Sick of sneaky state subsidies? Ban secret deals
News just broke that Georgia legislators upped the ante in the corporate giveaway game by agreeing to provide $1.5 billion in taxpayer-funded subsidies — the largest such handout in state history. Officials, concerned with public pushback, flew under the radar by signing non-disclosure agreements during negotiations with electric carmaker Rivian.

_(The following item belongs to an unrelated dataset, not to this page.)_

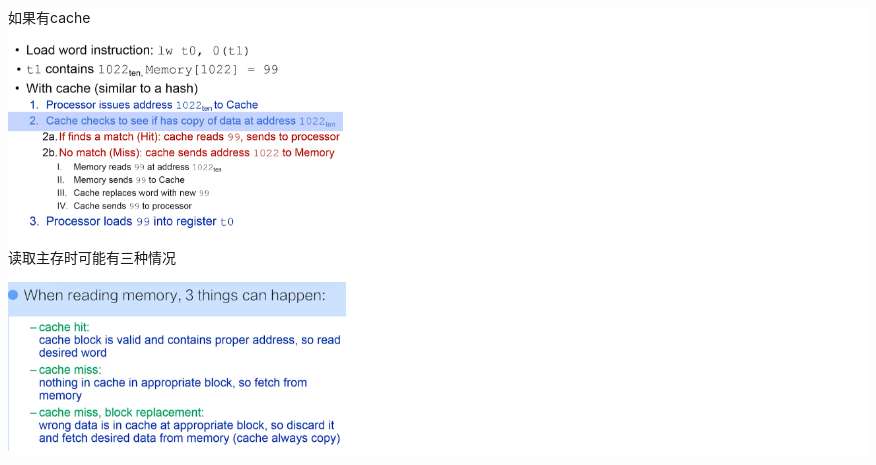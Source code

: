 如果有cache

<img src="CPU硬件基础.assets/image-20210728201254184.png" alt="image-20210728201254184" style="zoom: 33%;" />

读取主存时可能有三种情况

<img src="CPU硬件基础.assets/image-20210728201402375.png" alt="image-20210728201402375" style="zoom:33%;" />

It’s more than just southern hospitality — American taxpayers from coast to coast are on the hook for Georgia’s generosity. This is just one of many deals made possible by the excessive pandemic relief funds provided to state and local governments by the American Rescue Plan. That’s right: Extravagant federal spending didn’t just contribute to our inflation spike. The $350 billion sent to state and local governments helped supercharge an interstate competition in corporate cronyism. To paraphrase the late P.J. O’Rourke, giving cash to politicians facing reelection is like giving whiskey and car keys to teenage boys and reminding them to be home by curfew.
Georgia Governor Brian Kemp is far from the only chief executive using taxpayer money to claim credit for new (or relocated) jobs. Thirty-one governors are up for reelection, and research by economists Cailin Slattery (Columbia University) and Owen Zidar (Princeton University) shows that subsidy spending spikes during gubernatorial reelection years.

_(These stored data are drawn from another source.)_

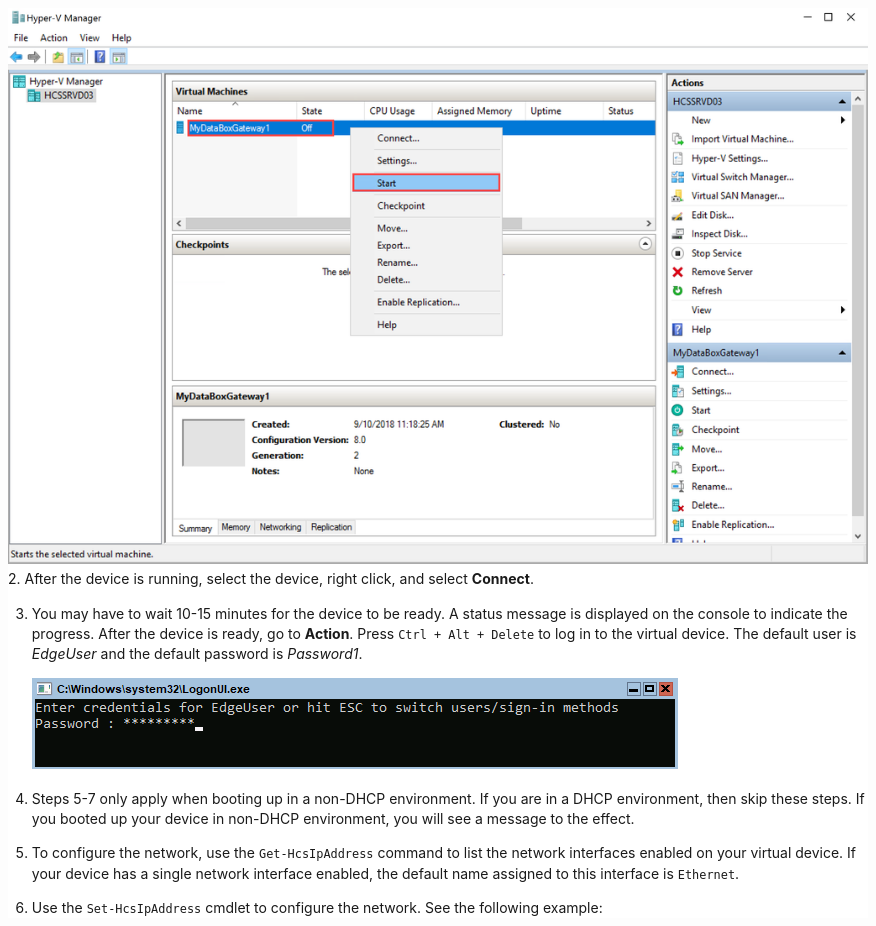    ![](./media/data-box-gateway-deploy-provision-hyperv/image18.png)
2. After the device is running, select the device, right click, and select **Connect**.

3. You may have to wait 10-15 minutes for the device to be ready. A status message is displayed on the console to indicate the progress. After the device is ready, go to **Action**. Press `Ctrl + Alt + Delete` to log in to the virtual device. The default user is *EdgeUser* and the default password is *Password1*.

   ![](./media/data-box-gateway-deploy-provision-hyperv/image21.png)
   
6. Steps 5-7 only apply when booting up in a non-DHCP environment. If you are in a DHCP environment, then skip these steps. If you booted up your device in non-DHCP environment, you will see a message to the effect.
    
7. To configure the network, use the `Get-HcsIpAddress` command to list the network interfaces enabled on your virtual device. If your device has a single network interface enabled, the default name assigned to this interface is `Ethernet`.

8. Use the `Set-HcsIpAddress` cmdlet to configure the network. See the following example:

Tennessee Governor Bill Lee got out to an early start last year, providing almost $900 million for a Ford electric vehicle (EV) and battery manufacturing plant. It was Tennessee’s largest-ever corporate subsidy — at least, until the legislature approved Lee’s request last month for a $1.2 billion mix of state and local subsidies for the NFL’s Tennessee Titans.
Around the same time, Ralph Nader was criticizing New York Governor Kathy Horchul for championing $850 million in state and local funding for the Buffalo Bills’ new stadium. Horchul’s handout was the largest-ever NFL stadium subsidy — for about three weeks. Now Governor Lee holds that dubious trophy.
Michigan Governor Gretchen Whitmer, reacting to Ford’s selection of Tennessee, led the charge to provide $1.8 billion to General Motors and battery manufacturer Ultium for a similar EV plant. Kansas Governor Laura Kelly and Oklahoma Governor Kevin Stitt have started a new border war over where a Panasonic EV battery plant will be located. Kelly shoved $1.3 billion in subsidies through the Kansas legislature in February, prompting Stitt to rush through a $700 million offer from Oklahoma.
Meanwhile, Texas and Ohio are on the hook to provide Samsung and Intel $1.2 billion and $2.1 billion to build semiconductor manufacturing plants. And yes, both states’ governors face reelection this fall.
Politicians aren’t the only ones taking advantage of the situation. If you happen to be a team owner with a leaky stadium, a car manufacturer switching to EV production or a computer chipmaker looking to re-shore production thanks to risky supply chains, you’re in luck! The timing of these investments coincides with federally funded budget surpluses burning holes in state politicians’ pockets.
None of this spending will improve national economic growth. Academic research consistently suggests that the vast majority of these business projects would have occurred without the subsidies. My own research highlights how subsidies actually reduce economic development. As economist Allen Sanderson (University of Chicago) memorably put it, “If you want to inject money into the local economy, it would be better to drop it from a helicopter than invest it in a new ballpark.”
The good news is that political scientists Nate Jensen (University of Texas-Austin) and Ed Malesky (Duke University) find that when the public is reminded that there’s no free lunch – that every dollar of subsidy funding has to be siphoned away from other government programs or taxed out of other businesses and workers – support for subsidy-granting politicians switches to scorn. Former Wisconsin Governor Scott Walker seems to have learned this lesson the hard way after voters turned against his subsidies for Foxconn.
Greater transparency reminds voters that it’s their money being spent. The information they need is intentionally hidden behind non-disclosure agreements (NDAs) that preserve the practice of government-granted privilege. A bipartisan coalition of policy and advocacy groups is calling for state-level bans of NDAs that would shine a well-deserved light on subsidy deals.
Legislators in Illinois, New York, Michigan and Florida have already introduced transparency legislation, and based on feedback from policymakers, a lot more states are interested. After all, many rank-and-file legislators are in the same boat as taxpayers: kept in the dark until their unquestioning approval is abruptly demanded because of an artificially manufactured deadline.
A bright spotlight might convince political leaders to stop spending like drunken sailors on shore leave. After all, it’s not their money in the first place.
Michael Farren is a senior research fellow with the Mercatus Center at George Mason University.